◆ **TASK DESCRIPTION**
Report each line of the entries that contains the word "ramas", copied in full.

[Dataset entries]
<<<<
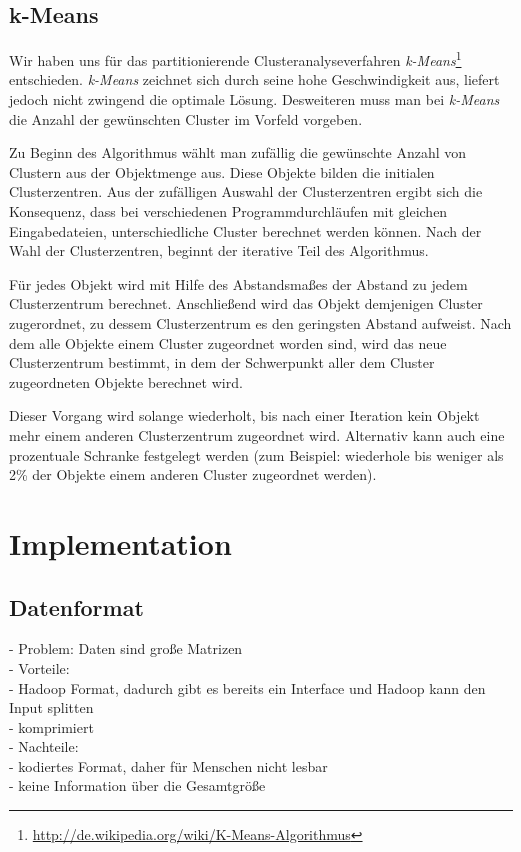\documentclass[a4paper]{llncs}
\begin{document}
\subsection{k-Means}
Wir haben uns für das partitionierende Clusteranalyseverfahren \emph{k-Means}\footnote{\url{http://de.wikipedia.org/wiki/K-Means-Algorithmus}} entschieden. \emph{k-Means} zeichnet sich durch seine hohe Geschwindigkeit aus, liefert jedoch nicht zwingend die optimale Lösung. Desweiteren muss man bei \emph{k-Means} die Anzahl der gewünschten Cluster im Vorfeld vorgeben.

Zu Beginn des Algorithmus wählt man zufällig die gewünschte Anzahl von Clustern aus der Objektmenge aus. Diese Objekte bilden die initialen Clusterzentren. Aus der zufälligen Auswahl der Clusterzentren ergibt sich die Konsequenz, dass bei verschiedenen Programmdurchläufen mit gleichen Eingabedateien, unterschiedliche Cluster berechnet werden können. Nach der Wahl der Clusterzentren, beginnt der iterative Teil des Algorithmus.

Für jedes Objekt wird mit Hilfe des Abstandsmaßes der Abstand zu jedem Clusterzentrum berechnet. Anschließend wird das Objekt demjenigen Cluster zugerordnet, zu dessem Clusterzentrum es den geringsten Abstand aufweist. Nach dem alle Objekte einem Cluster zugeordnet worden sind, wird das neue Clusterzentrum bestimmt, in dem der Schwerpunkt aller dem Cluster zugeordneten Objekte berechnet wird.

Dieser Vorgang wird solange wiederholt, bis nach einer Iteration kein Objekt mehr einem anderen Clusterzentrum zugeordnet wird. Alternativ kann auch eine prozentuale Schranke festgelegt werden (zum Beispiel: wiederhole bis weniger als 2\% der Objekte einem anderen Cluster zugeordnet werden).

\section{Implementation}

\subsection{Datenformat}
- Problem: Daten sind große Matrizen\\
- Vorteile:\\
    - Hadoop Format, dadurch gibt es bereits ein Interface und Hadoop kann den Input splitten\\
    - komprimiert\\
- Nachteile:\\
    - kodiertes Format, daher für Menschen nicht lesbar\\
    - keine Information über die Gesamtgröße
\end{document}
>>>>
<<<<
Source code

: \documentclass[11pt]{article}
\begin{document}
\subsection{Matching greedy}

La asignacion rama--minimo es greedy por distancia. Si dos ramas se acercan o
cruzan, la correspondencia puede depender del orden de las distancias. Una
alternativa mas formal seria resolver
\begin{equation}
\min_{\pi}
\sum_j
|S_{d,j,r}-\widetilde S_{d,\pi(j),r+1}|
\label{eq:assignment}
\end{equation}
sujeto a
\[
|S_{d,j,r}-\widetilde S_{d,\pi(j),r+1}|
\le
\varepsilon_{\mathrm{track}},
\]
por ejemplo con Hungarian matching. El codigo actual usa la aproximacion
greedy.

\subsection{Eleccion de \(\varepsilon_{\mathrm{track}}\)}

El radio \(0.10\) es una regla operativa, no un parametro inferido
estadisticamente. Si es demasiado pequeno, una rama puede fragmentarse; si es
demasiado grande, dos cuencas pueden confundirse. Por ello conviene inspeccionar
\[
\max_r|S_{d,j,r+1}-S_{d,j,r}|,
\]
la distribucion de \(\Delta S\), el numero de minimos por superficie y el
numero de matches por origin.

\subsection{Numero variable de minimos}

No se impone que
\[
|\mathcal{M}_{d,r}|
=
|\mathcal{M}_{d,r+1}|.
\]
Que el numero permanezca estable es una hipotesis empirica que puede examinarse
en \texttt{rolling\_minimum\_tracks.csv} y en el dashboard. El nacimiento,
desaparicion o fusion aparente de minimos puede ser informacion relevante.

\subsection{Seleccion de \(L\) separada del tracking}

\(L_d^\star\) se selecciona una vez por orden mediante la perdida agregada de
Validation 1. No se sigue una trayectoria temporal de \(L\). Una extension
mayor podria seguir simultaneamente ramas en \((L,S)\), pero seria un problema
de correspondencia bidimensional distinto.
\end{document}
>>>>
◆ **THE COMPLETED TASK**
La asignacion rama--minimo es greedy por distancia. Si dos ramas se acercan o
mayor podria seguir simultaneamente ramas en \((L,S)\), pero seria un problema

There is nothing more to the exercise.